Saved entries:

◆ ◆ ◆

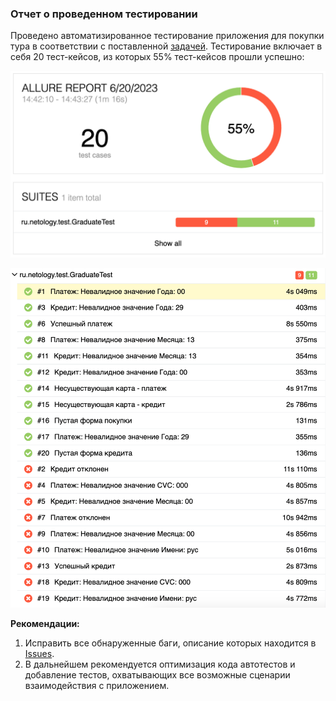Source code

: ### Отчет о проведенном тестировании

Проведено автоматизированное тестирование приложения для покупки тура в соответствии с поставленной [задачей](https://github.com/netology-code/qa-diploma). 
Тестирование включает в себя 20 тест-кейсов, из которых 55% тест-кейсов прошли успешно: 

![img.png](img.png)

![img_1.png](img_1.png)

**Рекомендации:**

1. Исправить все обнаруженные баги, описание которых находится в [Issues](https://github.com/olga-belikova/Graduate/issues).
2. В дальнейшем рекомендуется оптимизация кода автотестов и добавление тестов, охватывающих все возможные сценарии взаимодействия с приложением.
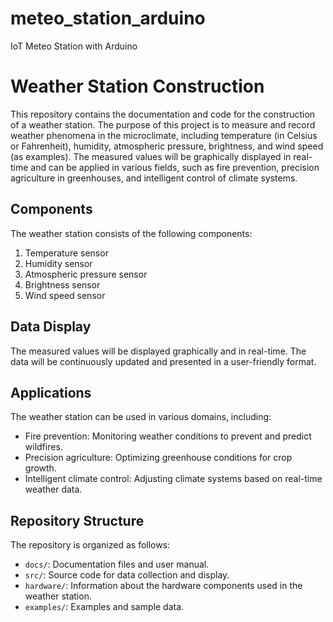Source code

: # meteo_station_arduino
IoT Meteo Station with Arduino
# Weather Station Construction

This repository contains the documentation and code for the construction of a weather station. The purpose of this project is to measure and record weather phenomena in the microclimate, including temperature (in Celsius or Fahrenheit), humidity, atmospheric pressure, brightness, and wind speed (as examples). The measured values will be graphically displayed in real-time and can be applied in various fields, such as fire prevention, precision agriculture in greenhouses, and intelligent control of climate systems.

## Components

The weather station consists of the following components:

1. Temperature sensor
2. Humidity sensor
3. Atmospheric pressure sensor
4. Brightness sensor
5. Wind speed sensor

## Data Display

The measured values will be displayed graphically and in real-time. The data will be continuously updated and presented in a user-friendly format.

## Applications

The weather station can be used in various domains, including:

- Fire prevention: Monitoring weather conditions to prevent and predict wildfires.
- Precision agriculture: Optimizing greenhouse conditions for crop growth.
- Intelligent climate control: Adjusting climate systems based on real-time weather data.

## Repository Structure

The repository is organized as follows:

- `docs/`: Documentation files and user manual.
- `src/`: Source code for data collection and display.
- `hardware/`: Information about the hardware components used in the weather station.
- `examples/`: Examples and sample data.



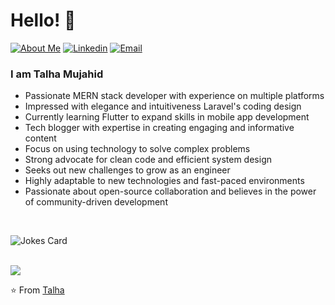 # Hello! 👋
[![About Me](https://img.shields.io/badge/-htmujahid-gray?labelColor=black&style=flat-rounded&logo=About.me&logoColor=white&link=https://htmujahid.github.io/)](https://htmujahid.github.io/)
[![Linkedin](https://img.shields.io/badge/-htmujahid-gray?labelColor=blue&style=flat-rounded&logo=Linkedin&logoColor=white&link=https://www.linkedin.com/in/htmujahid/)](https://www.linkedin.com/in/htmujahid/)
[![Email](https://img.shields.io/badge/-htmujahid-gray?labelColor=d44638&style=flat-rounded&logo=gmail&logoColor=white&link=mailto:htmujahid@gmail.com)](mailto:htmujahid@gmail.com)

### I am Talha Mujahid
- Passionate MERN stack developer with experience on multiple platforms
- Impressed with elegance and intuitiveness Laravel's coding design
- Currently learning Flutter to expand skills in mobile app development
- Tech blogger with expertise in creating engaging and informative content
- Focus on using technology to solve complex problems
- Strong advocate for clean code and efficient system design
- Seeks out new challenges to grow as an engineer
- Highly adaptable to new technologies and fast-paced environments
- Passionate about open-source collaboration and believes in the power of community-driven development

<br>

![Jokes Card](https://readme-jokes.vercel.app/api)

<br>

<img src="https://github-readme-stats.vercel.app/api?username=htmujahid&show_icons=true">

⭐️ From [Talha](https://htmujahid.github.io)


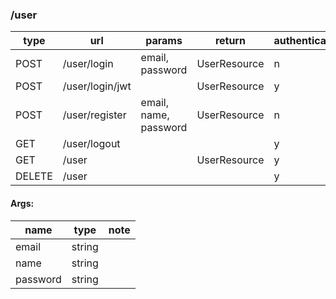 ### /user

| type   | url             | params                | return       | authenticated | note |
| ------ | --------------- | --------------------- | ------------ | ------------- | ---- |
| POST   | /user/login     | email, password       | UserResource | n             |      |
| POST   | /user/login/jwt |                       | UserResource | y             |      |
| POST   | /user/register  | email, name, password | UserResource | n             |      |
| GET    | /user/logout    |                       |              | y             |      |
| GET    | /user           |                       | UserResource | y             |      |
| DELETE | /user           |                       |              | y             |      |

#### Args:

| name     | type   | note |
| -------- | ------ | ---- |
| email    | string |      |
| name     | string |      |
| password | string |      |
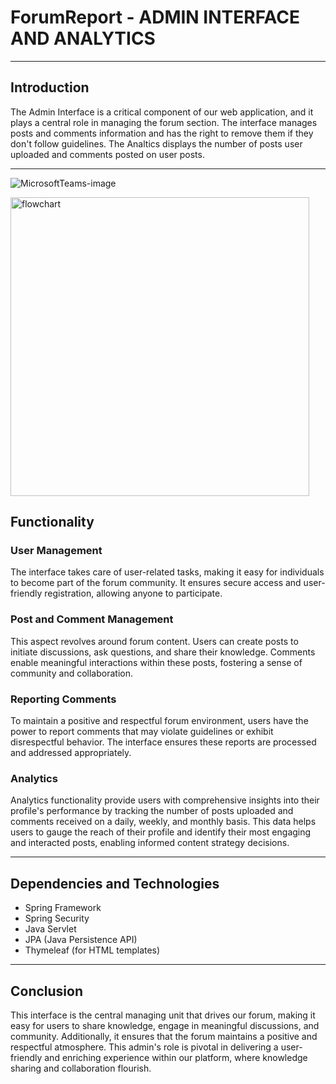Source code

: # ForumReport - ADMIN INTERFACE AND ANALYTICS

---

## Introduction

The Admin Interface is a critical component of our web application, and it plays a central role in managing the forum section. The interface manages posts and comments information and has the right to remove them if they don't follow guidelines. The Analtics displays the number of posts user uploaded and comments posted on user posts.

---
![MicrosoftTeams-image](https://github.com/SowmyaBetina/ForumReport/assets/141002741/99e77399-341f-4006-a565-e367f405c6d7)

<img width="478" alt="flowchart" src="https://github.com/SowmyaBetina/ForumReport/assets/141002741/2db5d277-47dc-4cc0-add0-684bfda0ab40">



## Functionality

### User Management

The interface takes care of user-related tasks, making it easy for individuals to become part of the forum community. It ensures secure access and user-friendly registration, allowing anyone to participate.

### Post and Comment Management

This aspect revolves around forum content. Users can create posts to initiate discussions, ask questions, and share their knowledge. Comments enable meaningful interactions within these posts, fostering a sense of community and collaboration.

### Reporting Comments

To maintain a positive and respectful forum environment, users have the power to report comments that may violate guidelines or exhibit disrespectful behavior. The interface ensures these reports are processed and addressed appropriately.

### Analytics

Analytics functionality provide users with comprehensive insights into their profile's performance by tracking the number of posts uploaded and comments received on a daily, weekly, and monthly basis. This data helps users to gauge the reach of their profile and identify their most engaging and interacted posts, enabling informed content strategy decisions.

---

## Dependencies and Technologies

- Spring Framework
- Spring Security
- Java Servlet
- JPA (Java Persistence API)
- Thymeleaf (for HTML templates)

---

## Conclusion

This interface is the central managing unit that drives our forum, making it easy for users to share knowledge, engage in meaningful discussions, and community. Additionally, it ensures that the forum maintains a positive and respectful atmosphere. This admin's role is pivotal in delivering a user-friendly and enriching experience within our platform, where knowledge sharing and collaboration flourish.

◆ ◆ ◆

• **Required work**: Whichever lines of the data include the word "various", pull them out.

• **Response box**:
This repository contains the documentation and code for the construction of a weather station. The purpose of this project is to measure and record weather phenomena in the microclimate, including temperature (in Celsius or Fahrenheit), humidity, atmospheric pressure, brightness, and wind speed (as examples). The measured values will be graphically displayed in real-time and can be applied in various fields, such as fire prevention, precision agriculture in greenhouses, and intelligent control of climate systems.
The weather station can be used in various domains, including:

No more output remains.